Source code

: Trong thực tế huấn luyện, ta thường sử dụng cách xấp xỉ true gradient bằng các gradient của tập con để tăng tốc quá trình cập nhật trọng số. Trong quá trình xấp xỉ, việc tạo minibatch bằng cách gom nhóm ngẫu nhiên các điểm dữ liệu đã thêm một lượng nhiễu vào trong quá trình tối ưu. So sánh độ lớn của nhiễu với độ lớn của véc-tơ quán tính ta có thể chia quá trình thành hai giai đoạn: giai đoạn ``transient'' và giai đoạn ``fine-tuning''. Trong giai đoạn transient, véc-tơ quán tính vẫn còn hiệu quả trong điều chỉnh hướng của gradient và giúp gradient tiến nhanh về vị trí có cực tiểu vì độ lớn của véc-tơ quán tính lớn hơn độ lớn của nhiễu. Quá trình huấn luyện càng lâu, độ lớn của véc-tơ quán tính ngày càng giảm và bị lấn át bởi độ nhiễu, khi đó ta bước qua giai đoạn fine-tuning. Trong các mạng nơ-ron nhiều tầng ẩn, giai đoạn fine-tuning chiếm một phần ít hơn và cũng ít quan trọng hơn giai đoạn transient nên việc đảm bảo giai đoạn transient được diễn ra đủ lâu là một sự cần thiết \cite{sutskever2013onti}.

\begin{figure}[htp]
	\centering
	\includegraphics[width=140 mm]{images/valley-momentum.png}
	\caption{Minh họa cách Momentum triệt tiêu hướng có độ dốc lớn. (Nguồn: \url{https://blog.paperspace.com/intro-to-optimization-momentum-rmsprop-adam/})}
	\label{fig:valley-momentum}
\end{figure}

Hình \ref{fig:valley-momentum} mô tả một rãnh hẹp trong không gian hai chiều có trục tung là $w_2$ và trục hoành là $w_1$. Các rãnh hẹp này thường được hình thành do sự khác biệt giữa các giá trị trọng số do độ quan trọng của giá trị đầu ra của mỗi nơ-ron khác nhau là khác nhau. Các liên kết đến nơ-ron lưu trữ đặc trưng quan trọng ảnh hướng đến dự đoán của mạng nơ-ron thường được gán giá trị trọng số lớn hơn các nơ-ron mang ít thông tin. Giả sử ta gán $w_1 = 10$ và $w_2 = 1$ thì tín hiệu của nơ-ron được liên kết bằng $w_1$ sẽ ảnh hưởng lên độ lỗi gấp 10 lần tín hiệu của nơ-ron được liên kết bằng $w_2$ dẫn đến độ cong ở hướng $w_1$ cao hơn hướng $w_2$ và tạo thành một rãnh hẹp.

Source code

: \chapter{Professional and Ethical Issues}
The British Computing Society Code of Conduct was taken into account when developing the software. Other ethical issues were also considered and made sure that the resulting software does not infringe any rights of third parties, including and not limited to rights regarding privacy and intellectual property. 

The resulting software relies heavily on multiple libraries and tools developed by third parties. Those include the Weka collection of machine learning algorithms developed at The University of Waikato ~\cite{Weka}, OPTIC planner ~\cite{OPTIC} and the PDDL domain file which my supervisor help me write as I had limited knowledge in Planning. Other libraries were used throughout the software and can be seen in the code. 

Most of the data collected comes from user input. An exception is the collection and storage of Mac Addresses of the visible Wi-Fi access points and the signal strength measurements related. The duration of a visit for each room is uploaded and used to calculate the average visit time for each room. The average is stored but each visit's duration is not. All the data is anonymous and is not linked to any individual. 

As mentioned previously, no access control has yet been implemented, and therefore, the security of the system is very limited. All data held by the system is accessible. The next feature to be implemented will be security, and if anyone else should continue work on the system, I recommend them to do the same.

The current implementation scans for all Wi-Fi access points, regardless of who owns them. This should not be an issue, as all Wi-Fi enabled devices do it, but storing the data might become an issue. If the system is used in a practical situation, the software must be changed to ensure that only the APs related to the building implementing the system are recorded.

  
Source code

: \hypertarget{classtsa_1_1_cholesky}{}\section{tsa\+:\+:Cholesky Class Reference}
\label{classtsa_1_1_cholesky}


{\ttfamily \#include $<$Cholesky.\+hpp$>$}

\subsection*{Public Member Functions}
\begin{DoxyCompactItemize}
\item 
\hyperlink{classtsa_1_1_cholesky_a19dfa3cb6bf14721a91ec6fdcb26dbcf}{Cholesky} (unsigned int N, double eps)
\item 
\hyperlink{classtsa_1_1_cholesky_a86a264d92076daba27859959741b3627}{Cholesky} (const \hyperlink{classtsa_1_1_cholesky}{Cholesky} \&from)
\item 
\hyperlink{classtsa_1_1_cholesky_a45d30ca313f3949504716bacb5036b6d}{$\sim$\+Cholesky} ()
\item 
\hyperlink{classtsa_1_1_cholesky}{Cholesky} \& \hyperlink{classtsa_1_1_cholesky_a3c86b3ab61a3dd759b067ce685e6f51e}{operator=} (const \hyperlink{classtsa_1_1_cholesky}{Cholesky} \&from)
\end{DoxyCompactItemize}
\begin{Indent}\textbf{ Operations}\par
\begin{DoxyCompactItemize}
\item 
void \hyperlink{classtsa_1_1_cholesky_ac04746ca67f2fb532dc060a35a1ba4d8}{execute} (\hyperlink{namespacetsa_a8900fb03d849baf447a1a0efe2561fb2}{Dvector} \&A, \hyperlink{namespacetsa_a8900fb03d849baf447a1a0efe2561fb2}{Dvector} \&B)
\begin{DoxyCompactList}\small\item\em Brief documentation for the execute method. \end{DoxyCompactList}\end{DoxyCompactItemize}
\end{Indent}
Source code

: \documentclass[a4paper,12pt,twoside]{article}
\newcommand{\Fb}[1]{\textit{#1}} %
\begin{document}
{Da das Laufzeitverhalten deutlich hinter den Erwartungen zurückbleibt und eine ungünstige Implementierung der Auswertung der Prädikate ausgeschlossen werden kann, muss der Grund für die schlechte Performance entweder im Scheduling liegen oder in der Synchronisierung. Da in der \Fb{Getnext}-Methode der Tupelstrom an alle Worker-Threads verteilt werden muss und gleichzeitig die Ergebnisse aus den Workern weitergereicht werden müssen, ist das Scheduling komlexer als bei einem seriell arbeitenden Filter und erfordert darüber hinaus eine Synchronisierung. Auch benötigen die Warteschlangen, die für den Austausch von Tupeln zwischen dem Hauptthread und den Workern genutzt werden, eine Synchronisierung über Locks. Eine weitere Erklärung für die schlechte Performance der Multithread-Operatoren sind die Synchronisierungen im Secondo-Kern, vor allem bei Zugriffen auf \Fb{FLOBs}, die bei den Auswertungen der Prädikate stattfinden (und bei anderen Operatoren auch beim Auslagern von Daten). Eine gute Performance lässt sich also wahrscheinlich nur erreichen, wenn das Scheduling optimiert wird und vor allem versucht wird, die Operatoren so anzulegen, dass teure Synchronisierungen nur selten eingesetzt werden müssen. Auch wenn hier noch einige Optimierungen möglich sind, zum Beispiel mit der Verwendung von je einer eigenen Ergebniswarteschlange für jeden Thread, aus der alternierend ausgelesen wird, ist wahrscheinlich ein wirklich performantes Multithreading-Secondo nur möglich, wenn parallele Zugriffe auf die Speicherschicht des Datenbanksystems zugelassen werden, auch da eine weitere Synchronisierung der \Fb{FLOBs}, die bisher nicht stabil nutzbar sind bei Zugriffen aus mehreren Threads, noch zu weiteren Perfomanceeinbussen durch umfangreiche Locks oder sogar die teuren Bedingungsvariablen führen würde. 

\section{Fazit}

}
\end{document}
=-=-=-=-=
PROBLEM TO SOLVE
Look at the records above. Copy every line where the string "const" occurs.

TASK SOLUTION
\hyperlink{classtsa_1_1_cholesky_a86a264d92076daba27859959741b3627}{Cholesky} (const \hyperlink{classtsa_1_1_cholesky}{Cholesky} \&from)
\hyperlink{classtsa_1_1_cholesky}{Cholesky} \& \hyperlink{classtsa_1_1_cholesky_a3c86b3ab61a3dd759b067ce685e6f51e}{operator=} (const \hyperlink{classtsa_1_1_cholesky}{Cholesky} \&from)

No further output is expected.